> [Task requirements] Quote from the first line below through the line that contains "# 2.5. Data analysis", both included, and leave the pictures out.

> [Records for processing]
# # #

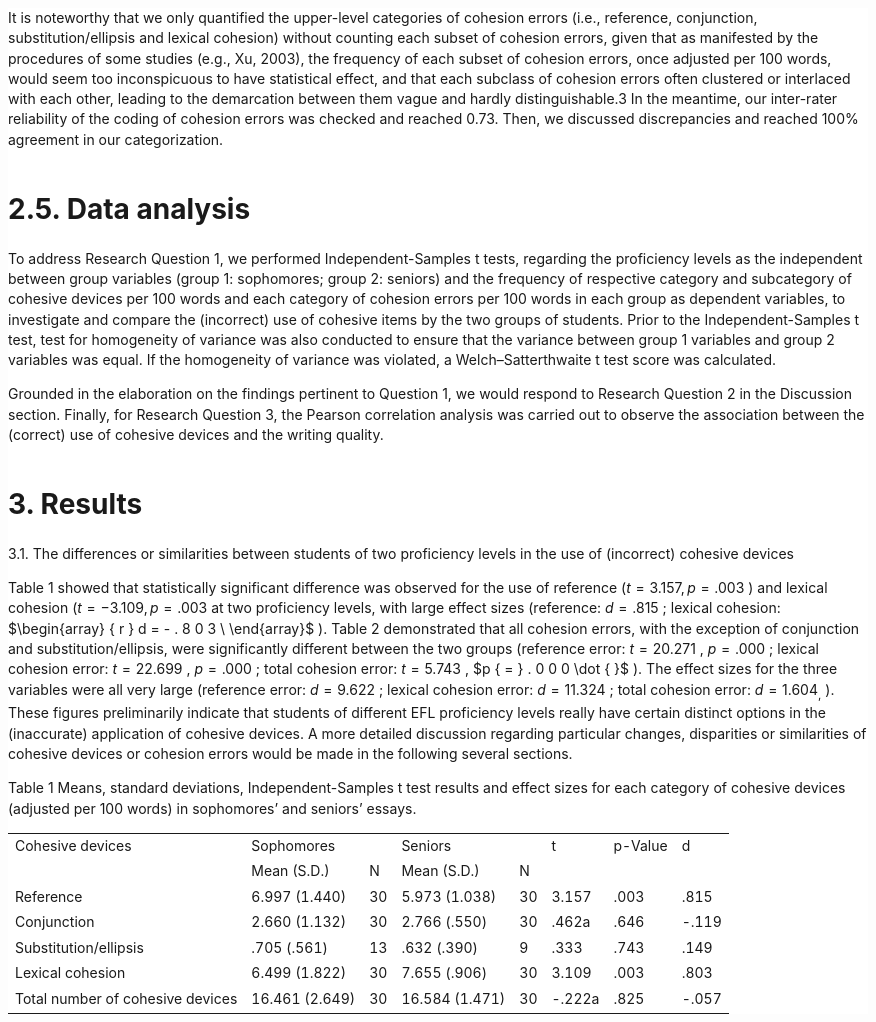 It is noteworthy that we only quantified the upper-level categories of cohesion errors (i.e., reference, conjunction, substitution/ellipsis and lexical cohesion) without counting each subset of cohesion errors, given that as manifested by the procedures of some studies (e.g., Xu, 2003), the frequency of each subset of cohesion errors, once adjusted per 100 words, would seem too inconspicuous to have statistical effect, and that each subclass of cohesion errors often clustered or interlaced with each other, leading to the demarcation between them vague and hardly distinguishable.3 In the meantime, our inter-rater reliability of the coding of cohesion errors was checked and reached 0.73. Then, we discussed discrepancies and reached $1 0 0 \%$ agreement in our categorization.

# 2.5. Data analysis

To address Research Question 1, we performed Independent-Samples t tests, regarding the proficiency levels as the independent between group variables (group 1: sophomores; group 2: seniors) and the frequency of respective category and subcategory of cohesive devices per 100 words and each category of cohesion errors per 100 words in each group as dependent variables, to investigate and compare the (incorrect) use of cohesive items by the two groups of students. Prior to the Independent-Samples t test, test for homogeneity of variance was also conducted to ensure that the variance between group 1 variables and group 2 variables was equal. If the homogeneity of variance was violated, a Welch–Satterthwaite t test score was calculated.

Grounded in the elaboration on the findings pertinent to Question 1, we would respond to Research Question 2 in the Discussion section. Finally, for Research Question 3, the Pearson correlation analysis was carried out to observe the association between the (correct) use of cohesive devices and the writing quality.

# 3. Results

3.1. The differences or similarities between students of two proficiency levels in the use of (incorrect) cohesive devices

Table 1 showed that statistically significant difference was observed for the use of reference $( t = 3 . 1 5 7 , p = . 0 0 3$ ) and lexical cohesion $( t = - 3 . 1 0 9 , p = . 0 0 3$ at two proficiency levels, with large effect sizes (reference: $d = . 8 1 5$ ; lexical cohesion: $\begin{array} { r }  d = - . 8 0 3 \ \end{array}$ ). Table 2 demonstrated that all cohesion errors, with the exception of conjunction and substitution/ellipsis, were significantly different between the two groups (reference error: $t = 2 0 . 2 7 1$ , $p { = } . 0 0 0$ ; lexical cohesion error: $t = 2 2 . 6 9 9$ , $p { = } . 0 0 0$ ; total cohesion error: $t { = } 5 . 7 4 3$ , $p { = } . 0 0 0 \dot { }$ ). The effect sizes for the three variables were all very large (reference error: $d = 9 . 6 2 2$ ; lexical cohesion error: $d = 1 1 . 3 2 4$ ; total cohesion error: $d = 1 . 6 0 4 _ { , }$ ). These figures preliminarily indicate that students of different EFL proficiency levels really have certain distinct options in the (inaccurate) application of cohesive devices. A more detailed discussion regarding particular changes, disparities or similarities of cohesive devices or cohesion errors would be made in the following several sections.

Table 1 Means, standard deviations, Independent-Samples t test results and effect sizes for each category of cohesive devices (adjusted per 100 words) in sophomores’ and seniors’ essays.   

<html><body><table><tr><td>Cohesive devices</td><td colspan="2">Sophomores</td><td colspan="2">Seniors</td><td>t</td><td>p-Value</td><td>d</td></tr><tr><td></td><td>Mean (S.D.)</td><td>N</td><td>Mean (S.D.)</td><td>N</td><td></td><td></td><td></td></tr><tr><td>Reference</td><td>6.997 (1.440)</td><td>30</td><td>5.973 (1.038)</td><td>30</td><td>3.157</td><td>.003</td><td>.815</td></tr><tr><td>Conjunction</td><td>2.660 (1.132)</td><td>30</td><td>2.766 (.550)</td><td>30</td><td>.462a</td><td>.646</td><td>-.119</td></tr><tr><td>Substitution/ellipsis</td><td>.705 (.561)</td><td>13</td><td>.632 (.390)</td><td> 9</td><td>.333</td><td>.743</td><td>.149</td></tr><tr><td>Lexical cohesion</td><td>6.499 (1.822)</td><td>30</td><td>7.655 (.906)</td><td>30</td><td>3.109</td><td>.003</td><td>.803</td></tr><tr><td>Total number of cohesive devices</td><td>16.461 (2.649)</td><td>30</td><td>16.584 (1.471)</td><td>30</td><td>-.222a</td><td>.825</td><td>-.057</td></tr></table></body></html>
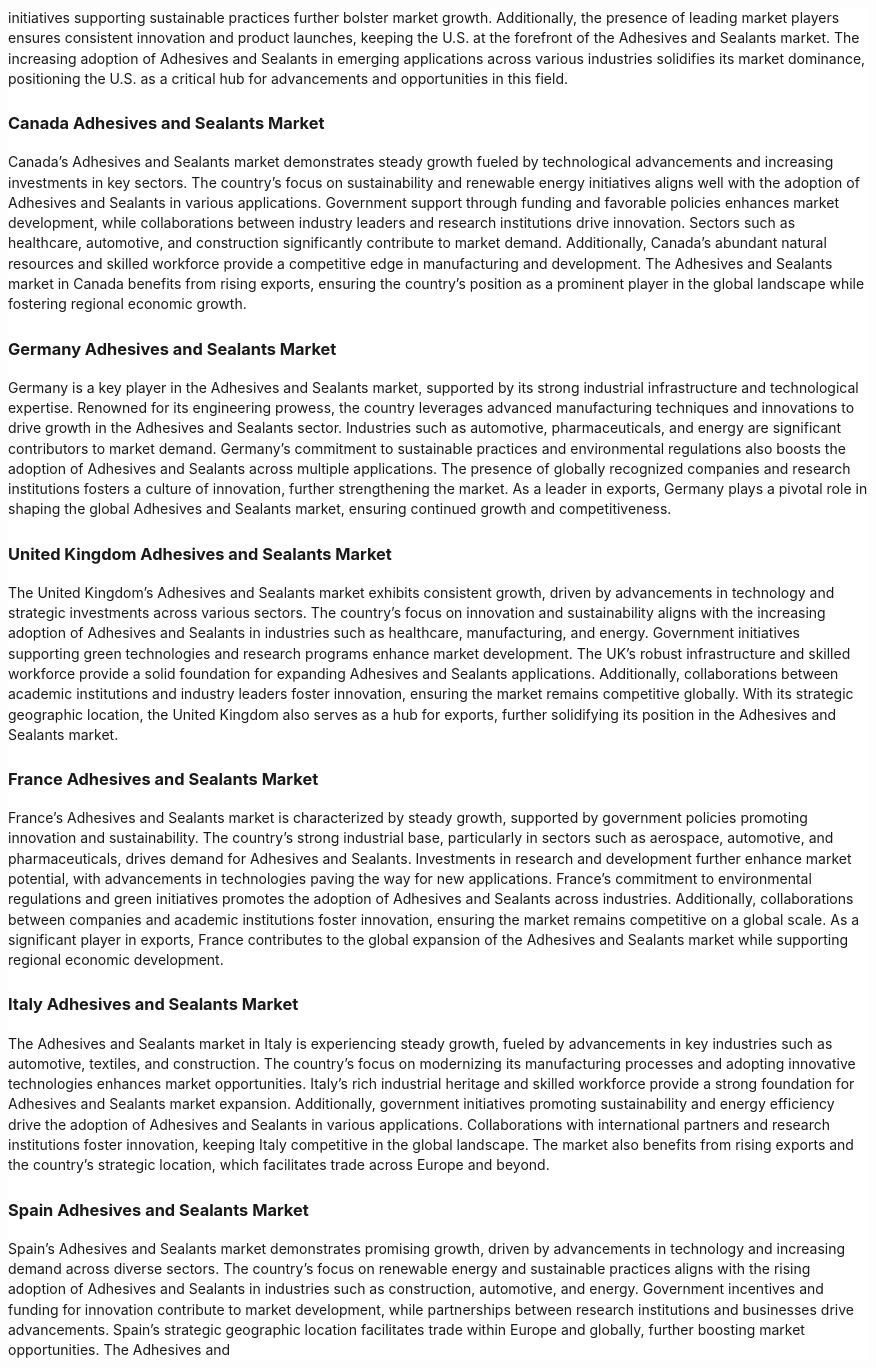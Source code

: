 initiatives supporting sustainable practices further bolster market growth. Additionally, the presence of leading market players ensures consistent innovation and product launches, keeping the U.S. at the forefront of the Adhesives and Sealants market. The increasing adoption of Adhesives and Sealants in emerging applications across various industries solidifies its market dominance, positioning the U.S. as a critical hub for advancements and opportunities in this field.</p><h3>Canada Adhesives and Sealants Market</h3><p>Canada&rsquo;s Adhesives and Sealants market demonstrates steady growth fueled by technological advancements and increasing investments in key sectors. The country&rsquo;s focus on sustainability and renewable energy initiatives aligns well with the adoption of Adhesives and Sealants in various applications. Government support through funding and favorable policies enhances market development, while collaborations between industry leaders and research institutions drive innovation. Sectors such as healthcare, automotive, and construction significantly contribute to market demand. Additionally, Canada&rsquo;s abundant natural resources and skilled workforce provide a competitive edge in manufacturing and development. The Adhesives and Sealants market in Canada benefits from rising exports, ensuring the country&rsquo;s position as a prominent player in the global landscape while fostering regional economic growth.</p><h3>Germany Adhesives and Sealants Market</h3><p>Germany is a key player in the Adhesives and Sealants market, supported by its strong industrial infrastructure and technological expertise. Renowned for its engineering prowess, the country leverages advanced manufacturing techniques and innovations to drive growth in the Adhesives and Sealants sector. Industries such as automotive, pharmaceuticals, and energy are significant contributors to market demand. Germany&rsquo;s commitment to sustainable practices and environmental regulations also boosts the adoption of Adhesives and Sealants across multiple applications. The presence of globally recognized companies and research institutions fosters a culture of innovation, further strengthening the market. As a leader in exports, Germany plays a pivotal role in shaping the global Adhesives and Sealants market, ensuring continued growth and competitiveness.</p><h3>United Kingdom Adhesives and Sealants Market</h3><p>The United Kingdom&rsquo;s Adhesives and Sealants market exhibits consistent growth, driven by advancements in technology and strategic investments across various sectors. The country&rsquo;s focus on innovation and sustainability aligns with the increasing adoption of Adhesives and Sealants in industries such as healthcare, manufacturing, and energy. Government initiatives supporting green technologies and research programs enhance market development. The UK&rsquo;s robust infrastructure and skilled workforce provide a solid foundation for expanding Adhesives and Sealants applications. Additionally, collaborations between academic institutions and industry leaders foster innovation, ensuring the market remains competitive globally. With its strategic geographic location, the United Kingdom also serves as a hub for exports, further solidifying its position in the Adhesives and Sealants market.</p><h3>France Adhesives and Sealants Market</h3><p>France&rsquo;s Adhesives and Sealants market is characterized by steady growth, supported by government policies promoting innovation and sustainability. The country&rsquo;s strong industrial base, particularly in sectors such as aerospace, automotive, and pharmaceuticals, drives demand for Adhesives and Sealants. Investments in research and development further enhance market potential, with advancements in technologies paving the way for new applications. France&rsquo;s commitment to environmental regulations and green initiatives promotes the adoption of Adhesives and Sealants across industries. Additionally, collaborations between companies and academic institutions foster innovation, ensuring the market remains competitive on a global scale. As a significant player in exports, France contributes to the global expansion of the Adhesives and Sealants market while supporting regional economic development.</p><h3>Italy Adhesives and Sealants Market</h3><p>The Adhesives and Sealants market in Italy is experiencing steady growth, fueled by advancements in key industries such as automotive, textiles, and construction. The country&rsquo;s focus on modernizing its manufacturing processes and adopting innovative technologies enhances market opportunities. Italy&rsquo;s rich industrial heritage and skilled workforce provide a strong foundation for Adhesives and Sealants market expansion. Additionally, government initiatives promoting sustainability and energy efficiency drive the adoption of Adhesives and Sealants in various applications. Collaborations with international partners and research institutions foster innovation, keeping Italy competitive in the global landscape. The market also benefits from rising exports and the country&rsquo;s strategic location, which facilitates trade across Europe and beyond.</p><h3>Spain Adhesives and Sealants Market</h3><p>Spain&rsquo;s Adhesives and Sealants market demonstrates promising growth, driven by advancements in technology and increasing demand across diverse sectors. The country&rsquo;s focus on renewable energy and sustainable practices aligns with the rising adoption of Adhesives and Sealants in industries such as construction, automotive, and energy. Government incentives and funding for innovation contribute to market development, while partnerships between research institutions and businesses drive advancements. Spain&rsquo;s strategic geographic location facilitates trade within Europe and globally, further boosting market opportunities. The Adhesives and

# # #

> [Response area]
 It is noteworthy that we only quantified the upper-level categories of cohesion errors (i.e., reference, conjunction, substitution/ellipsis and lexical cohesion) without counting each subset of cohesion errors, given that as manifested by the procedures of some studies (e.g., Xu, 2003), the frequency of each subset of cohesion errors, once adjusted per 100 words, would seem too inconspicuous to have statistical effect, and that each subclass of cohesion errors often clustered or interlaced with each other, leading to the demarcation between them vague and hardly distinguishable.3 In the meantime, our inter-rater reliability of the coding of cohesion errors was checked and reached 0.73. Then, we discussed discrepancies and reached $1 0 0 \%$ agreement in our categorization.

# 2.5. Data analysis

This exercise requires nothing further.